Na última greve dos magistrados judiciais, há mais de dez anos, em outubro de 2005, o Conselho Superior de Magistratura (CSM) — o órgão que tutela a classe — considerou o protesto lícito, apesar de lamentar o “ambiente de crispação” no sistema judicial, argumentando que os magistrados judiciais têm uma “dupla condição de titulares de órgãos de soberania e de profissionais de carreira que não dispõem de competência para definir as condições em que exercem as suas funções”.
“Muito em especial, um direito à greve dos juízes, fosse qual fosse o motivo invocado para o exercer, contenderia com a ligação estrutural incindível dos magistrados aos tribunais e ao Estado”, escreve Jorge Miranda, dizendo que “seria um conflito entre poderes do Estado”. Como causa última, uma greve dos juízes iria “deslegitimar os juízes perante a comunidade”, defende.
Jorge Miranda recorre aos casos dos militares e agentes das forças de segurança “a quem foi recusado, de forma terminante, o direito à greve”. “Ainda que os juízes pudessem ser configurados também como trabalhadores do Estado, nem daí fluiria, como corolário forçoso, que pudessem pretender ter o direito à greve; nem se compreenderia que os agentes das forças de segurança, que executam as decisões dos juízes, não gozassem de direito à greve e dele gozassem os juízes”, argumenta.
Também Pedro Bacelar de Vasconcelos, presidente da Comissão de Assuntos Constitucionais, Direitos, Liberdades e Garantias e deputado do PS, se mostra contra a greve dos juízes numa opinião publicada no Jornal de Notícias, manifestada a oito de novembro deste ano, logo depois de a greve ter sido anunciada pela Associação Sindical de Juízes Portugueses.
“O estatuto remuneratório dos magistrados judiciais está sujeito a um limite lógico que impõe como teto salarial a remuneração legalmente prevista para o cargo de primeiro-ministro”, começa por dizer.
No seu entender, é “perfeitamente normal” um sindicato anunciar um protesto, mas “ao convocar uma greve que se prolonga para além das eleições europeias, até à data previsível da realização das eleições legislativas, a associação sindical não se limita à tentativa, em si mesma legítima, de pressionar o legislador com o fito de obter benefícios remuneratórios”.

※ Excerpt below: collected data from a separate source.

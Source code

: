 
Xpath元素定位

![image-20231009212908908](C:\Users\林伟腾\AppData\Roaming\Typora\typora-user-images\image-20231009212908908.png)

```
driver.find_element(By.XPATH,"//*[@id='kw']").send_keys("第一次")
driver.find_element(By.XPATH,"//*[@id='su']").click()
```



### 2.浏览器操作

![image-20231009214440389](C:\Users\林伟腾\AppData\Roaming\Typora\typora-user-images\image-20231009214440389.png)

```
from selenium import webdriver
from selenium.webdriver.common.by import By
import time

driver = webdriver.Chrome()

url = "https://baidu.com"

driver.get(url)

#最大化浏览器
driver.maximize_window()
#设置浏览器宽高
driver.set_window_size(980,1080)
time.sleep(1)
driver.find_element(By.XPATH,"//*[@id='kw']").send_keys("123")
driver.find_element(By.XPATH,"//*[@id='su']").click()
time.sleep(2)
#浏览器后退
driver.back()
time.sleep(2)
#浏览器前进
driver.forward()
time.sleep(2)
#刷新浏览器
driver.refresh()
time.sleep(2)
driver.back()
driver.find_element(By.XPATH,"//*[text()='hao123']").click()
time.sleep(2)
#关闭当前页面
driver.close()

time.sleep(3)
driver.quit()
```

“Este efeito perverso não fica dependente sequer do êxito ou do fracasso das reivindicações que prossegue”, defende.
O jurista argumenta que qualquer que seja o resultado deste protesto, esta greve “ficará inscrita como uma perturbação deliberada do normal funcionamento das instituições democráticas e um desafio ao princípio constitucional da separação dos poderes. E, lamentavelmente, ninguém espera que contribua para o prestígio dos tribunais cuja autoridade e independência, hoje mais do que nunca, importa defender e reforçar”, conclui.
Por outro lado, existem magistrados como o procurador-geral-adjunto António Cluny, representante de Portugal na Eurojust – Unidade Europeia de Cooperação Judiciária e ex-presidente do Sindicato dos Magistrados do Ministério Público, que defende que embora os juízes não tenham direito à greve, “na Alemanha, França, Itália e Espanha, os juízes sempre encontraram formas – que em tudo se assemelham a greves – de interromper, como protesto, as atividades dos tribunais”.
Numa opinião no jornal i, António Cluny acaba a questionar qual a melhor maneira de prever estes protestos num Estado de direito. “Reconhecendo aos juízes o direito à greve, enquanto profissionais integrados numa carreira pública; ou levá-los a que, no âmbito da sua função de titulares de órgão de soberania e de acordo com a autonomia que lhes é inerente, criem crises institucionais”, conclui.